Although earlier work suggested that systems exposed to perturbations tend to have greater capacity to recover from shock (e.g., Holling, 1973), research in a small island context challenges this conventional wisdom. Kaly et al. (1999) demonstrate that for many systems, the greater the number and intensity of hazards (human-induced as well as natural) that have impacted them in the past, the greater is their level of vulnerability to future stresses. Furthermore, because neither the natural resilience nor the altered resilience of any ecosystem is known—let alone the resilience that might arise as a result of summed or interactive effects—it is impossible to directly estimate overall resilience. This finding is very disturbing for most small island states, where ecosystems already are severely stressed from natural and anthropogenic forces.

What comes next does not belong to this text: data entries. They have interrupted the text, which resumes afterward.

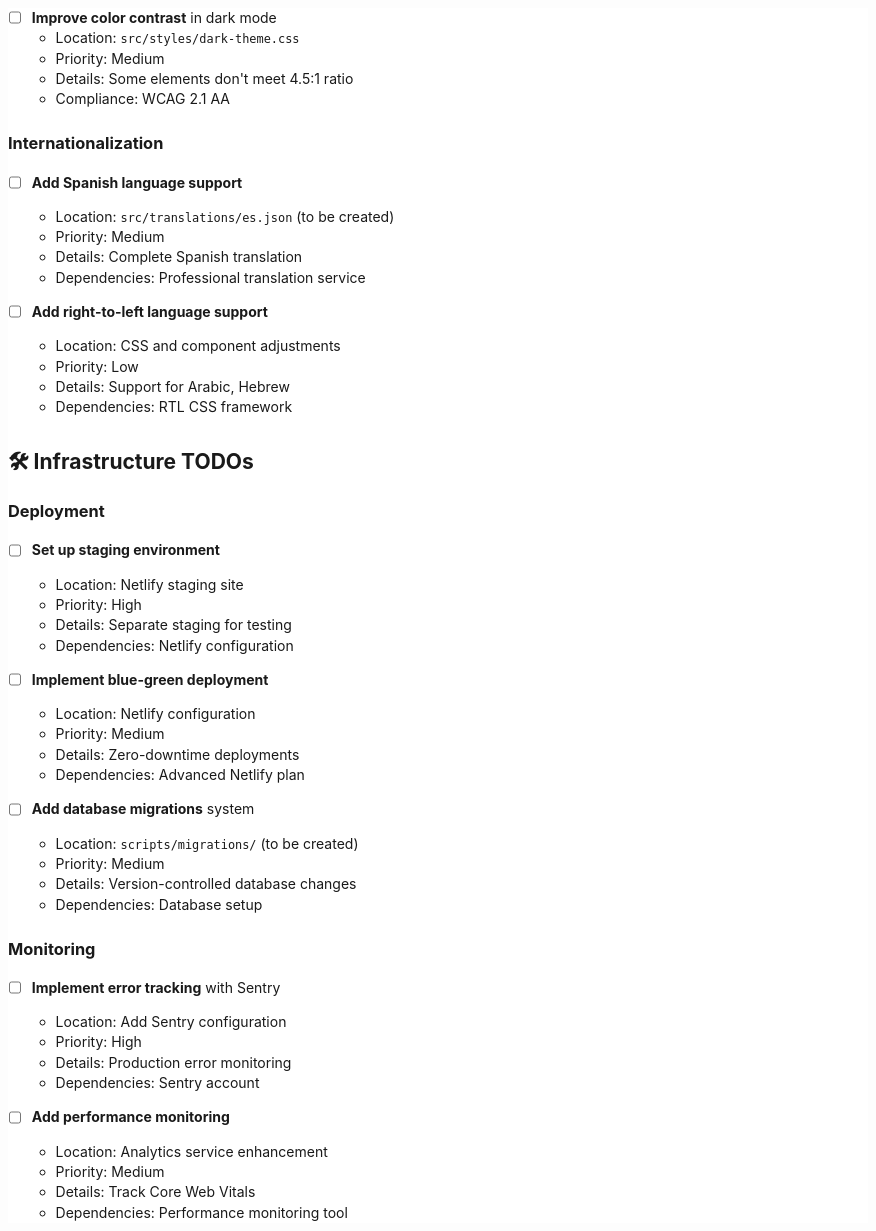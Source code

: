 - [ ] **Improve color contrast** in dark mode
  - Location: `src/styles/dark-theme.css`
  - Priority: Medium
  - Details: Some elements don't meet 4.5:1 ratio
  - Compliance: WCAG 2.1 AA

### Internationalization
- [ ] **Add Spanish language support**
  - Location: `src/translations/es.json` (to be created)
  - Priority: Medium
  - Details: Complete Spanish translation
  - Dependencies: Professional translation service

- [ ] **Add right-to-left language support**
  - Location: CSS and component adjustments
  - Priority: Low
  - Details: Support for Arabic, Hebrew
  - Dependencies: RTL CSS framework

## 🛠️ Infrastructure TODOs

### Deployment
- [ ] **Set up staging environment**
  - Location: Netlify staging site
  - Priority: High
  - Details: Separate staging for testing
  - Dependencies: Netlify configuration

- [ ] **Implement blue-green deployment**
  - Location: Netlify configuration
  - Priority: Medium
  - Details: Zero-downtime deployments
  - Dependencies: Advanced Netlify plan

- [ ] **Add database migrations** system
  - Location: `scripts/migrations/` (to be created)
  - Priority: Medium
  - Details: Version-controlled database changes
  - Dependencies: Database setup

### Monitoring
- [ ] **Implement error tracking** with Sentry
  - Location: Add Sentry configuration
  - Priority: High
  - Details: Production error monitoring
  - Dependencies: Sentry account

- [ ] **Add performance monitoring**
  - Location: Analytics service enhancement
  - Priority: Medium
  - Details: Track Core Web Vitals
  - Dependencies: Performance monitoring tool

17.4.2. Uncertainties and Risks

17.4.2.1. Inconsistencies and Limitations in Projected Changes

Present ability to accurately assess the effects of climate change in small island states, as in other regions, is further impeded by conflicting predictions of how natural systems may respond. For example, some studies cite the responses of ecosystems to El Niño events in the 1980s and 1990s as indicative of the likely effects of climate change, with conflicting outcomes (Salinger, 1999; Gillespie and Burns, 2000; Hay, 2000). On one hand, it is expected that primary productivity in oceans will decrease as a result of global warming when upwelled waters become shoaled (Roemmich and McGowan, 1995; Barber et al., 1996). On the other hand, it has been predicted that harmful algal blooms will increase with increasing temperatures (Colwell, 1996; Nurse et al., 1998; see also Hales et al., 1999b). Clearly, forecasting of likely outcomes will be more complex than may have been expected initially. Thus, planning of appropriate responses in regions of low adaptive capacity, such as small island states, presents an even greater challenge.

17.4.2.2. Ecosystem Collapse

One of the likely outcomes of climate change and sea-level rise in natural systems is their collapse. Although ecosystem collapse is not presently well-defined or understood, it is a concern of island countries, which depend heavily on resources provided by these systems to sustain their economic and social well-being (Burns, 2000; Gillespie and Burns, 2000). If mangrove systems are to migrate inland, for example, what is involved is the collapse of the original mangrove system on the existing shore and its eventual replacement with another ecosystem. It is unclear whether the old mangrove area would be replaced by a viable alternative marine ecosystem or whether the new mangroves produced inland would be a viable ecosystem, with all of the same functional characteristics of the original. These and similar questions are central to understanding the ability of human and natural systems to adapt to climate change and sea-level rise.